The beloved sitcom Seinfeld was famously never canceled, because co-creator Jerry Seinfeld and his fellow cast members decided they should walk away after nine seasons, leaving viewers wanting more. But for about a decade, Seinfeld has continuously complained that “political correctness” is stifling comedy of the kind that made him a household name and fabulously wealthy.
As long ago as 2015 — right around when our contemporary ideas of “cancel culture” were beginning to take shape on social media — Seinfeld was talking about not playing college campuses for fear of students labeling his material racist or sexist. In 2024, he’s sounding the same tune, appearing on a recent episode of the New Yorker Radio Hour to tell David Remnick that iconic sitcoms are no more because of political correctness.
“It used to be you would go home at the end of the day, most people would go, ‘Oh, Cheers is on,” he said in the interview. “‘Oh, M.A.S.H. is on, oh, Mary Tyler Moore is on. All in the Family is on.’ You just expected, there’ll be some funny stuff we can watch on TV tonight. Well, guess what? Where is it? This is the result of the extreme left and P.C. crap and people worrying so much about offending other people. When you write a script and it goes into four or five different hands, committees, groups — ‘Here’s our thought about this joke’ — well, that’s the end of your comedy.”
The remarks were not substantially different from those Seinfeld has offered on the state of comedy in years past. Nevertheless, and despite the fact that he was on the podcast to promote nothing more transgressive than a Netflix movie about the invention of Pop-Tarts, far-right grievance peddlers this time seized on Seinfeld’s argument as an epic takedown of their “woke” enemies.
Among those influencers to share and celebrate the clip were serial plagiarist and misinformation spreader Benny Johnson of Turning Point USA, who tweeted that Seinfeld had “finally” gone “FULL BLAST on Left’s destruction of comedy.” Conspiracy theorist and election denier Dinesh D’Souza used the soundbite to attack pro-Palestine protesters on college campuses, writing, “One problem with the humorless activists in the camps, and in the media, is that they can’t stand to hear anyone else laugh, least of all at them!” The anonymous X/Twitter account @EndWokeness promoted the Seinfeld segment to 2.5 million followers, and site owner Elon Musk, a profoundly unfunny man who dabbles in the kind of racist ideology that inspires mass shootings, amplified their post with the caption “Make comedy legal again!” Meanwhile, conservative media outlets and organizations including The Blaze picked and Youth America’s Foundation picked up the video.

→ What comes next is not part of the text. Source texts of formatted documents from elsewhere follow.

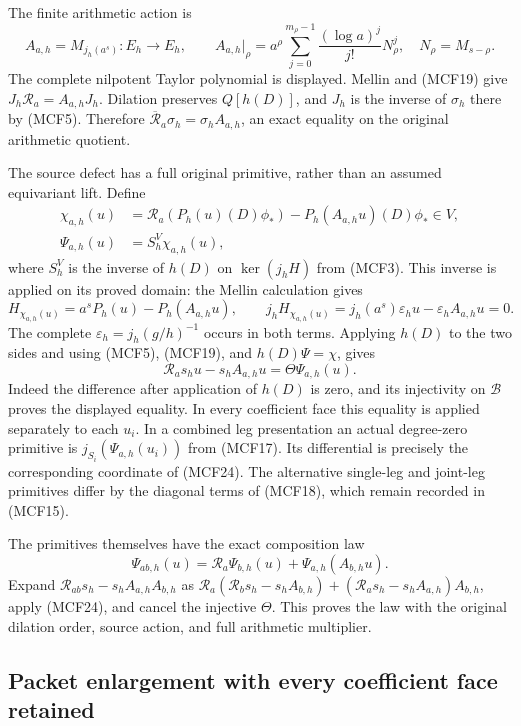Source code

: The finite arithmetic action is
\[
A_{a,h}=M_{j_h(a^s)}:E_h\longrightarrow E_h,\qquad
A_{a,h}|_\rho=a^\rho\sum_{j=0}^{m_\rho-1}
             \frac{(\log a)^j}{j!}N_\rho^j,\quad N_\rho=M_{s-\rho}.
\tag{MCF21}
\]
The complete nilpotent Taylor polynomial is displayed.  Mellin and (MCF19)
give $J_h\mathcal R_a=A_{a,h}J_h$.  Dilation preserves $Q[h(D)]$, and
$J_h$ is the inverse of $\sigma_h$ there by (MCF5).  Therefore
$\overline{\mathcal R}_a\sigma_h=\sigma_hA_{a,h}$, an exact equality
on the original arithmetic quotient.

The source defect has a full original primitive, rather than an assumed
equivariant lift.  Define
\[
\begin{split}
\chi_{a,h}(u)&=\mathcal R_a(P_h(u)(D)\phi_*)
                       -P_h(A_{a,h}u)(D)\phi_*\in V,\\
\Psi_{a,h}(u)&=S_h^V\chi_{a,h}(u),
\end{split}
\tag{MCF22}
\]
where $S_h^V$ is the inverse of $h(D)$ on $\ker(j_hH)$ from (MCF3).
This inverse is applied on its proved domain: the Mellin calculation gives
\[
H_{\chi_{a,h}(u)}=a^sP_h(u)-P_h(A_{a,h}u),\qquad
j_hH_{\chi_{a,h}(u)}
 =j_h(a^s)\varepsilon_hu-\varepsilon_hA_{a,h}u=0.
\tag{MCF23}
\]
The complete $\varepsilon_h=j_h(g/h)^{-1}$ occurs in both terms.
Applying $h(D)$ to the two sides and using (MCF5), (MCF19), and
$h(D)\Psi=\chi$, gives
\[
\mathcal R_as_hu-s_hA_{a,h}u=\Theta\Psi_{a,h}(u).
\tag{MCF24}
\]
Indeed the difference after application of $h(D)$ is zero, and its
injectivity on $\mathscr B$ proves the displayed equality.  In every
coefficient face this equality is applied separately to each $u_i$.
In a combined leg presentation an actual degree-zero primitive is
$j_{S_i}(\Psi_{a,h}(u_i))$ from (MCF17).  Its differential is precisely
the corresponding coordinate of (MCF24).  The alternative single-leg
and joint-leg primitives differ by the diagonal terms of (MCF18),
which remain recorded in (MCF15).

The primitives themselves have the exact composition law
\[
\Psi_{ab,h}(u)=\mathcal R_a\Psi_{b,h}(u)
                         +\Psi_{a,h}(A_{b,h}u).
\tag{MCF25}
\]
Expand $\mathcal R_{ab}s_h-s_hA_{a,h}A_{b,h}$ as
$\mathcal R_a(\mathcal R_bs_h-s_hA_{b,h})
 +(\mathcal R_as_h-s_hA_{a,h})A_{b,h}$, apply (MCF24), and cancel the
injective $\Theta$.  This proves the law with the original dilation
order, source action, and full arithmetic multiplier.

\subsection{Packet enlargement with every coefficient face retained}

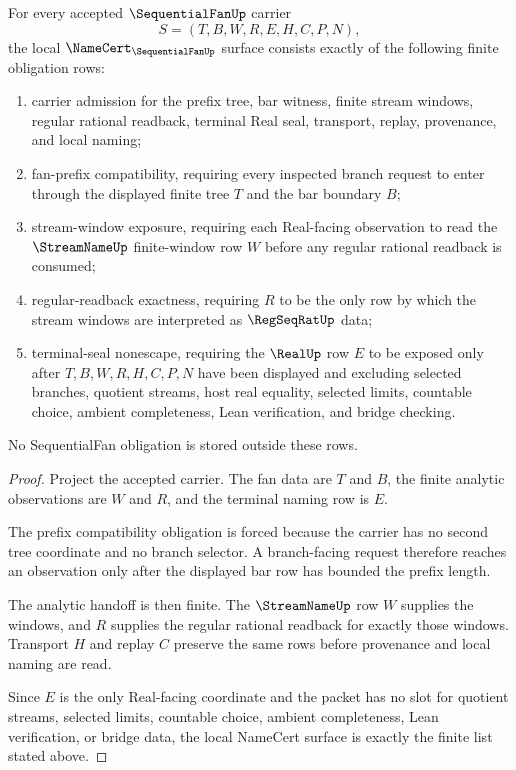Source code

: \begin{theorem}\label{thm:sequential-fan-namecert-obligations}
For every accepted $\SequentialFanUp$ carrier
$$
S=(T,B,W,R,E,H,C,P,N),
$$
the local $\NameCert_{\SequentialFanUp}$ surface consists exactly of the following finite obligation rows:
\begin{enumerate}
\item carrier admission for the prefix tree, bar witness, finite stream windows, regular rational readback, terminal Real seal, transport, replay, provenance, and local naming;
\item fan-prefix compatibility, requiring every inspected branch request to enter through the displayed finite tree $T$ and the bar boundary $B$;
\item stream-window exposure, requiring each Real-facing observation to read the $\StreamNameUp$ finite-window row $W$ before any regular rational readback is consumed;
\item regular-readback exactness, requiring $R$ to be the only row by which the stream windows are interpreted as $\RegSeqRatUp$ data;
\item terminal-seal nonescape, requiring the $\RealUp$ row $E$ to be exposed only after $T,B,W,R,H,C,P,N$ have been displayed and excluding selected branches, quotient streams, host real equality, selected limits, countable choice, ambient completeness, Lean verification, and bridge checking.
\end{enumerate}
No SequentialFan obligation is stored outside these rows.
\end{theorem}
\begin{proof}
Project the accepted carrier. The fan data are $T$ and $B$, the finite analytic observations are $W$ and $R$, and the terminal naming row is $E$.

The prefix compatibility obligation is forced because the carrier has no second tree coordinate and no branch selector. A branch-facing request therefore reaches an observation only after the displayed bar row has bounded the prefix length.

The analytic handoff is then finite. The $\StreamNameUp$ row $W$ supplies the windows, and $R$ supplies the regular rational readback for exactly those windows. Transport $H$ and replay $C$ preserve the same rows before provenance and local naming are read.

Since $E$ is the only Real-facing coordinate and the packet has no slot for quotient streams, selected limits, countable choice, ambient completeness, Lean verification, or bridge data, the local NameCert surface is exactly the finite list stated above.
\end{proof}


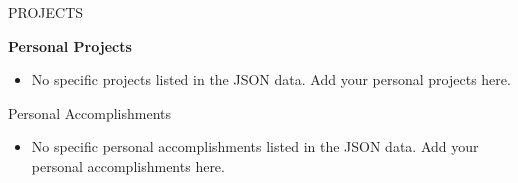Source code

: \documentclass{resume} %
\begin{document}

\begin{rSection}{PROJECTS}
\vspace{-1.25em}
\item \textbf{Personal Projects}
\begin{itemize}
    \itemsep -6pt {} 
     \item No specific projects listed in the JSON data. Add your personal projects here.
 \end{itemize}
 
\end{rSection} 

\begin{rSection}{Personal Accomplishments} 
\vspace{0em}
\begin{itemize}
    \itemsep -6pt {} 
     \item No specific personal accomplishments listed in the JSON data. Add your personal accomplishments here.
 \end{itemize}


\end{rSection}

\end{document}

While a representative for Seinfeld did not immediately reply to a request for comment on extremists embracing his latest criticism of unspecified leftists, it’s worth noting that the comedian makes an odd ally for today’s rabid reactionaries. Seinfeld is known for working clean and eschewing curse words. Seinfeld the series remains popular and, with a few glaring exceptions, has not come in for reevaluation as a problematic comedy. (The showrunners even scrapped a 1991 episode that made light of gun violence, with Seinfeld and collaborators deciding it was tasteless.) Seinfeld was also the only one, during a notorious 2011 roundtable on HBO with Louis C.K., Chris Rock, and Ricky Gervais, to protest that white people should never use the N-word (C.K. and Gervais both did so in the conversation). And, when directly asked outside a hotel last year whether cancel culture is hurting comedy, he replied, with some exasperation, “No, I don’t. I don’t.”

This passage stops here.